··· GIVEN DATA

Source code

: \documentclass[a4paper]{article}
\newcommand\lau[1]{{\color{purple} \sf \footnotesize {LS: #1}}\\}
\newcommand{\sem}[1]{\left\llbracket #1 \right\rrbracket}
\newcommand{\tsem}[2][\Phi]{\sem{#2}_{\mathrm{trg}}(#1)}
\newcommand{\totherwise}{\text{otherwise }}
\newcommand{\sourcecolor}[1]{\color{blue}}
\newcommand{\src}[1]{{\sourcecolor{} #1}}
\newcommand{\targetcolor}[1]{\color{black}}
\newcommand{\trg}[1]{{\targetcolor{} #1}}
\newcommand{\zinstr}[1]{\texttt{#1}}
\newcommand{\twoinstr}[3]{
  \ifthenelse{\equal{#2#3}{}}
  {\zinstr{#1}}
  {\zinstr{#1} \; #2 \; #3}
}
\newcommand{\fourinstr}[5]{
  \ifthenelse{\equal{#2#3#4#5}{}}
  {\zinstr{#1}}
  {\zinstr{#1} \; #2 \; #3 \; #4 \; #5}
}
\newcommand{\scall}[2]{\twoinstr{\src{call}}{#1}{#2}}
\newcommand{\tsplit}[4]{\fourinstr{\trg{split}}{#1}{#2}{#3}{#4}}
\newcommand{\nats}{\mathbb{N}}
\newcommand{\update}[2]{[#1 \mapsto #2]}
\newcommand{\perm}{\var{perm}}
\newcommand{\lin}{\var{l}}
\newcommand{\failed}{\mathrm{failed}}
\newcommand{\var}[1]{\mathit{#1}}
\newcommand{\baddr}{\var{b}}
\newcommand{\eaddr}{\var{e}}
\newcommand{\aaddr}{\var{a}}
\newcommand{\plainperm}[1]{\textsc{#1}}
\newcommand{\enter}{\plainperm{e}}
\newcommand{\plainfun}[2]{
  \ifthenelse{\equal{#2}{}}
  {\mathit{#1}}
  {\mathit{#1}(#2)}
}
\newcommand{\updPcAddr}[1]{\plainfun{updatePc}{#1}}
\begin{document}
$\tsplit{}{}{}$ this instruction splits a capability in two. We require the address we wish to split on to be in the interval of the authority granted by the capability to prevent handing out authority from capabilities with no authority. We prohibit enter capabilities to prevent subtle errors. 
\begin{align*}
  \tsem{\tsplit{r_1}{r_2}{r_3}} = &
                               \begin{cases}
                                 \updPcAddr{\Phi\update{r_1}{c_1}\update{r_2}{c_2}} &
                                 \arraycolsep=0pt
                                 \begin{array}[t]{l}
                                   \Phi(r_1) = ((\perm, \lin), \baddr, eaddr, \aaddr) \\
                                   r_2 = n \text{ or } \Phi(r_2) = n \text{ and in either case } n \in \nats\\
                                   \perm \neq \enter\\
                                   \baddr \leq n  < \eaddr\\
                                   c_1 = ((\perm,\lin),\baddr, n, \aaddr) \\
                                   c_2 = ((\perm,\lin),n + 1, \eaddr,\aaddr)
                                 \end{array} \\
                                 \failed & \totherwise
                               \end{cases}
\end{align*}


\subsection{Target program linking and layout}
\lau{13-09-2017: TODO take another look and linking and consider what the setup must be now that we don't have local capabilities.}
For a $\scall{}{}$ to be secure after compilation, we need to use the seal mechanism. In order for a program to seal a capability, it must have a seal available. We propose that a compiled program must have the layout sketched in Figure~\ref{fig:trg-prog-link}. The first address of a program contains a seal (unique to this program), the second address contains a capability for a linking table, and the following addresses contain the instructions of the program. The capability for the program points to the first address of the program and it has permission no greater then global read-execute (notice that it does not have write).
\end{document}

······

* [WHAT NEEDS TO BE DONE] With no other words, state how many lines above hold the word "fourinstr".

* [RESPONSE TO THIS TASK] 2